§ Brief: Your answer should be only the lines below from the one with "combustible se acaba" to the one with "sin previo aviso**", repeated exactly, ends included.
*** Opening of Given entries ***
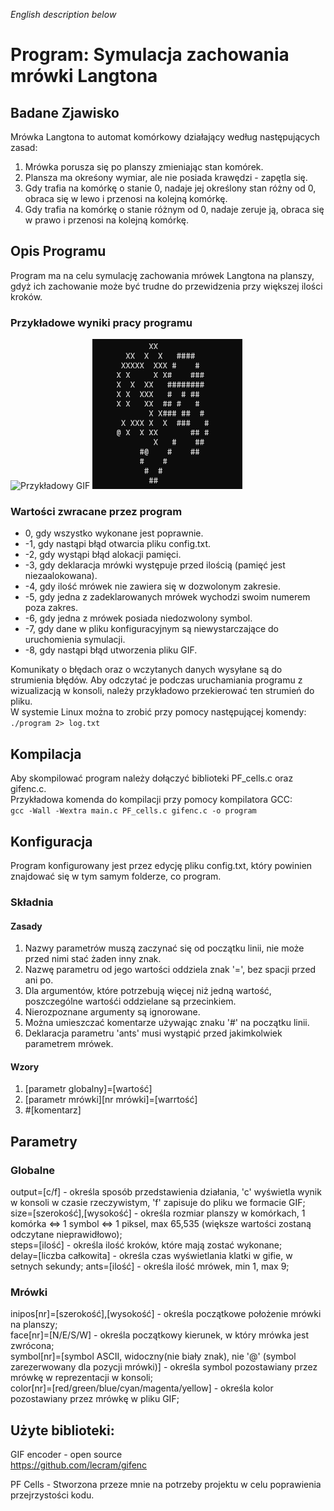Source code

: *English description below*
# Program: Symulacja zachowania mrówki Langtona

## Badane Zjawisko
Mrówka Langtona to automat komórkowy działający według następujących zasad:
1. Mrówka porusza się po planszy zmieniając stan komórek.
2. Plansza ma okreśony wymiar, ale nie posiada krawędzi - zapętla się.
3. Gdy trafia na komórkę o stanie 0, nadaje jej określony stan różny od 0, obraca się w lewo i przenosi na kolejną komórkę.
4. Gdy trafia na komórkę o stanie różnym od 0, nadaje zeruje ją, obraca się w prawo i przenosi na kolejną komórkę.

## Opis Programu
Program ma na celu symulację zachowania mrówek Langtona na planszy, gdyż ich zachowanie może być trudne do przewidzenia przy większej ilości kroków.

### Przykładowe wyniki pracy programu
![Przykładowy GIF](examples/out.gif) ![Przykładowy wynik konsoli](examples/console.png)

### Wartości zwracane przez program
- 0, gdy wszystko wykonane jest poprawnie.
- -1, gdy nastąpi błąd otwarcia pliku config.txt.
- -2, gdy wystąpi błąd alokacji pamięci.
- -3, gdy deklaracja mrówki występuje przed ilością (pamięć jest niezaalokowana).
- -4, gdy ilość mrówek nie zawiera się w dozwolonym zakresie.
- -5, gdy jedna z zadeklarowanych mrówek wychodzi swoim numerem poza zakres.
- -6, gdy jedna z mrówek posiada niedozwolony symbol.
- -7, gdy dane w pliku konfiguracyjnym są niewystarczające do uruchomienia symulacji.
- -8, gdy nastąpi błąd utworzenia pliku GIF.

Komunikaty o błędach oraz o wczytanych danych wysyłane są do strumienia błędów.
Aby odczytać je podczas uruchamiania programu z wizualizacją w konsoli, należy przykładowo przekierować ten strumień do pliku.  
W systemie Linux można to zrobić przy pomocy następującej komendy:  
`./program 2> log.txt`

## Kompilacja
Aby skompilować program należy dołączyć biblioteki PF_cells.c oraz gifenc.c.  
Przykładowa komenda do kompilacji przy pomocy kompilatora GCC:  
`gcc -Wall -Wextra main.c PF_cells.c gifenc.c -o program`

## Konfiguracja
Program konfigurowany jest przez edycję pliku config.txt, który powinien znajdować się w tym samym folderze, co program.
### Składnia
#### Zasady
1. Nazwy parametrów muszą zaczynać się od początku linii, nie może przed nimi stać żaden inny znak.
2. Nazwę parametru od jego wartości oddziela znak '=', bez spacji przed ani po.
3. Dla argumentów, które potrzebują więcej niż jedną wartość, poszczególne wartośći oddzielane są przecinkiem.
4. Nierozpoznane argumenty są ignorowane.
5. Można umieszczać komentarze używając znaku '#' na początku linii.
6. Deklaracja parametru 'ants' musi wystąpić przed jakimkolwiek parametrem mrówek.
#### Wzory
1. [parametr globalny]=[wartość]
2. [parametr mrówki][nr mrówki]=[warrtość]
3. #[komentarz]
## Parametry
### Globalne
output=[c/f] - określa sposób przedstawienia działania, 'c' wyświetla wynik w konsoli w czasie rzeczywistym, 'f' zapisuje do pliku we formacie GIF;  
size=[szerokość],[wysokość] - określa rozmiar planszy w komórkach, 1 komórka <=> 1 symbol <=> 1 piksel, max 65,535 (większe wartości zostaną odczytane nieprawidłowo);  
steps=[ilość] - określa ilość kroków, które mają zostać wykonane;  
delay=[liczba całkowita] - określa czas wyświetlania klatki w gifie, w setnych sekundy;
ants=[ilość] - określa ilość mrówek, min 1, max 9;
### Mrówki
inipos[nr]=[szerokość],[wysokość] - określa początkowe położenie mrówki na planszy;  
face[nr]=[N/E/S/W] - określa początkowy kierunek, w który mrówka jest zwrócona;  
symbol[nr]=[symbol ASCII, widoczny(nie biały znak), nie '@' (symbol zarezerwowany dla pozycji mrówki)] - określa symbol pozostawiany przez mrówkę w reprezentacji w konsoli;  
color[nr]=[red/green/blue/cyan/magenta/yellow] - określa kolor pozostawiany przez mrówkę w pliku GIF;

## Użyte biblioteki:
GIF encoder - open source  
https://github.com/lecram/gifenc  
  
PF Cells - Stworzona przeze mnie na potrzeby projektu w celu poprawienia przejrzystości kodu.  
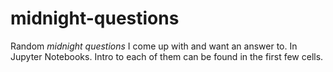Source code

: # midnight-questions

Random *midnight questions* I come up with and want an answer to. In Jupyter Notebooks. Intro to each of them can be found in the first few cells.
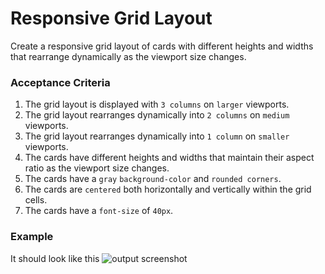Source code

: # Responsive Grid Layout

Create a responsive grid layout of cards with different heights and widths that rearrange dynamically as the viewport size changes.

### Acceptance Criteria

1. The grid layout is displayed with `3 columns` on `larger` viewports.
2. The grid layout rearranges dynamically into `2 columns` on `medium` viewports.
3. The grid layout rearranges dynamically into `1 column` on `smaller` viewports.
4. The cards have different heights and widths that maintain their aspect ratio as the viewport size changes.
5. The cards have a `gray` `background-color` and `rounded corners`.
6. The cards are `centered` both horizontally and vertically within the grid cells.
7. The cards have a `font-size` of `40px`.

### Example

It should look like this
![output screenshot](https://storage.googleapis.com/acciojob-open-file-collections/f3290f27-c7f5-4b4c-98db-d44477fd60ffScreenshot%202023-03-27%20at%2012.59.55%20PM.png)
*** Close of Given entries ***
*** Opening of Given entries ***
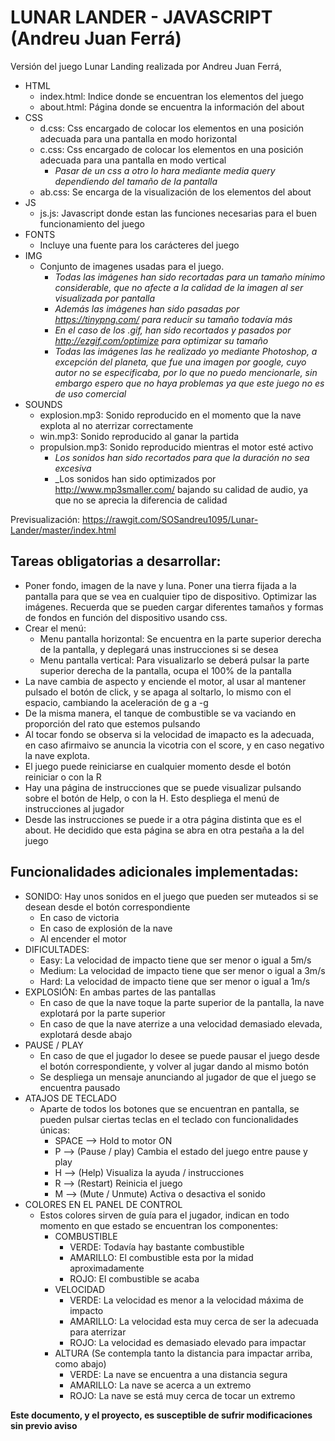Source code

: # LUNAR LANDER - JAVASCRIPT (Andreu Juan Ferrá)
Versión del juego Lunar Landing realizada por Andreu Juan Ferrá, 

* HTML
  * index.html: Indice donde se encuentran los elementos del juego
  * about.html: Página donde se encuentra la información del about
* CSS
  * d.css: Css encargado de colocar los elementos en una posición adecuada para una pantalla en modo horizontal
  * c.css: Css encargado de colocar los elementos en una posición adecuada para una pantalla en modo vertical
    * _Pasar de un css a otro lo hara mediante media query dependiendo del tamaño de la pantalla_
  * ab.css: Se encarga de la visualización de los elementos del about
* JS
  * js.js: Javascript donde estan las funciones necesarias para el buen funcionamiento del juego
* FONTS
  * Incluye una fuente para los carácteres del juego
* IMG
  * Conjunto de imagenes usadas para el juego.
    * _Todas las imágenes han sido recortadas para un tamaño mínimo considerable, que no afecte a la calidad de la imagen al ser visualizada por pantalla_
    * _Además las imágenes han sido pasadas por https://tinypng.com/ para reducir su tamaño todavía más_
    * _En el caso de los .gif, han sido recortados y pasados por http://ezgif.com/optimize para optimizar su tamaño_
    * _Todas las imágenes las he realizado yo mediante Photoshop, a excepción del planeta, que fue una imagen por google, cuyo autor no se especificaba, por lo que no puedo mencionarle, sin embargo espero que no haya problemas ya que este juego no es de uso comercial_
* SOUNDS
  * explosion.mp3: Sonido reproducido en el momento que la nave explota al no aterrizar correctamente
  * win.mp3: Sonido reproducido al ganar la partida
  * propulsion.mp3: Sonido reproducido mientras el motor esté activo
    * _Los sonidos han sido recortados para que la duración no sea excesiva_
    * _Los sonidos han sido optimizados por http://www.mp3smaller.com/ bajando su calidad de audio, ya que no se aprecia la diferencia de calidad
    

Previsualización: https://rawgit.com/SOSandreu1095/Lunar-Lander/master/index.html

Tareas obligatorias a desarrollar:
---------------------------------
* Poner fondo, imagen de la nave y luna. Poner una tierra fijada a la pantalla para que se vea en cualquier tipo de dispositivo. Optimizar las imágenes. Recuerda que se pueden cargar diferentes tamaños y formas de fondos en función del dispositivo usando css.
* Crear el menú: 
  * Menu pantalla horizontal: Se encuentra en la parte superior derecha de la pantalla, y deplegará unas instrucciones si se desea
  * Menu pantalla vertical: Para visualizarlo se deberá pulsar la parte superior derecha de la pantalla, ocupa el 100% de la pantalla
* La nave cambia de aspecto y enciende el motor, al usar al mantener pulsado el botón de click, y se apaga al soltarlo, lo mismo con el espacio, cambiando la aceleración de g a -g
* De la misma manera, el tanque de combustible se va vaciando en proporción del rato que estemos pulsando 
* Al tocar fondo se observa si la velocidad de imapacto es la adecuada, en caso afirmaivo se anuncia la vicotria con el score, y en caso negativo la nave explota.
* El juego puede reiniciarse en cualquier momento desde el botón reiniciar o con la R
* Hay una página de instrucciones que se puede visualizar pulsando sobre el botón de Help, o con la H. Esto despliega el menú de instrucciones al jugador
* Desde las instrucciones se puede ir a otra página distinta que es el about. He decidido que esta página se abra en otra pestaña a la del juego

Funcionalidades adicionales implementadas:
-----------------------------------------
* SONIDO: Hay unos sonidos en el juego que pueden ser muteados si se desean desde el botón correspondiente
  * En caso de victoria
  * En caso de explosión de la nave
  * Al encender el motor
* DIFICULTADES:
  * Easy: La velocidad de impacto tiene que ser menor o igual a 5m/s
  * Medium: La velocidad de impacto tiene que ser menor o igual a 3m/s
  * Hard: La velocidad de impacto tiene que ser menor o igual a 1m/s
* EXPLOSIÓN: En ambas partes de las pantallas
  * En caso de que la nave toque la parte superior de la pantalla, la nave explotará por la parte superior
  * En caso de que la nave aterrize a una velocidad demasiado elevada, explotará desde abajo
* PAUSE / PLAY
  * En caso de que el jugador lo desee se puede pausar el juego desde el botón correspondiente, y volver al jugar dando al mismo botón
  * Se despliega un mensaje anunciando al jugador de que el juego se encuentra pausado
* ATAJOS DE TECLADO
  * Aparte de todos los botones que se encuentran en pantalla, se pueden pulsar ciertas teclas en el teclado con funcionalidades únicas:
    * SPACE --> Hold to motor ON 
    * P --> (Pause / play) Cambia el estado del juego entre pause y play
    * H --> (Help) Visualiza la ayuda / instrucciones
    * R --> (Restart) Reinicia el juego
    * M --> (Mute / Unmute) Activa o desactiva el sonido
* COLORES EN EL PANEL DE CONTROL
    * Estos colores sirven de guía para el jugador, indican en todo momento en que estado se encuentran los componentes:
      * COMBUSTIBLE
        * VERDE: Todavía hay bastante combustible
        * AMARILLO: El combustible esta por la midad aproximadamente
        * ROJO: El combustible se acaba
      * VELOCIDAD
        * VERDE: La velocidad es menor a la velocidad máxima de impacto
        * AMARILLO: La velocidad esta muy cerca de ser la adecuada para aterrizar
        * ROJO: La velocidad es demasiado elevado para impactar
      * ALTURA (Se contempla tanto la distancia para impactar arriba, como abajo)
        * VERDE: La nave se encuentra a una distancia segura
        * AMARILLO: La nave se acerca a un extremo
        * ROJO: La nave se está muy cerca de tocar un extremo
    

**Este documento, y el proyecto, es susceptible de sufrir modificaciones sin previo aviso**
*** Close of Given entries ***
*** Opening of Given entries ***
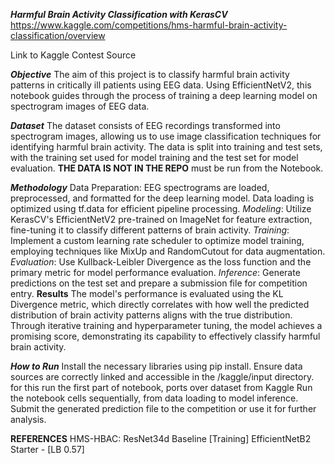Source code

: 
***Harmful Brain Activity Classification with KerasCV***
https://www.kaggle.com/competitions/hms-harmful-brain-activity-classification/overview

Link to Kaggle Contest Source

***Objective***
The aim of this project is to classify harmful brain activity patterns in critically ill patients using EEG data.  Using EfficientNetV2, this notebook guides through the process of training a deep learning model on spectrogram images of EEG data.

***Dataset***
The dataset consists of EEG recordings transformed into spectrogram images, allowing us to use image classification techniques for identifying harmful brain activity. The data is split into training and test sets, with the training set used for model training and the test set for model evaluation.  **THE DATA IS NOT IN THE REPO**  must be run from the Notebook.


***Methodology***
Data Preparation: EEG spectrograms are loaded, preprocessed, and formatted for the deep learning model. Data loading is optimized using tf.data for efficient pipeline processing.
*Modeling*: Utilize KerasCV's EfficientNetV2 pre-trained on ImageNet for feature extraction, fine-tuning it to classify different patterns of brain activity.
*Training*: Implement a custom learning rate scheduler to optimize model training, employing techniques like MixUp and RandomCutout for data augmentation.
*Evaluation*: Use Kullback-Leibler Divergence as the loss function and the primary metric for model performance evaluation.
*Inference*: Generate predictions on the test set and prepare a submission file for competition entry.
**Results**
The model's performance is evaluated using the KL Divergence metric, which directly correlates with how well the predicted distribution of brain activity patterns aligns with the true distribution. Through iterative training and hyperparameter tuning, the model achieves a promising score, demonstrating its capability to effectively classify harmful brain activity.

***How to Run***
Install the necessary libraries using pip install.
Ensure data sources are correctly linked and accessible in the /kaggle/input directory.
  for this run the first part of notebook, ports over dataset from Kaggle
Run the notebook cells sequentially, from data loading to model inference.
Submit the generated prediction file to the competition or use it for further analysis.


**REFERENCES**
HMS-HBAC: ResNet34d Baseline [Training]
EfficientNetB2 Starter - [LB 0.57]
*** Close of Given entries ***
§ Result of this task:
        * ROJO: El combustible se acaba
      * VELOCIDAD
        * VERDE: La velocidad es menor a la velocidad máxima de impacto
        * AMARILLO: La velocidad esta muy cerca de ser la adecuada para aterrizar
        * ROJO: La velocidad es demasiado elevado para impactar
      * ALTURA (Se contempla tanto la distancia para impactar arriba, como abajo)
        * VERDE: La nave se encuentra a una distancia segura
        * AMARILLO: La nave se acerca a un extremo
        * ROJO: La nave se está muy cerca de tocar un extremo
    

**Este documento, y el proyecto, es susceptible de sufrir modificaciones sin previo aviso**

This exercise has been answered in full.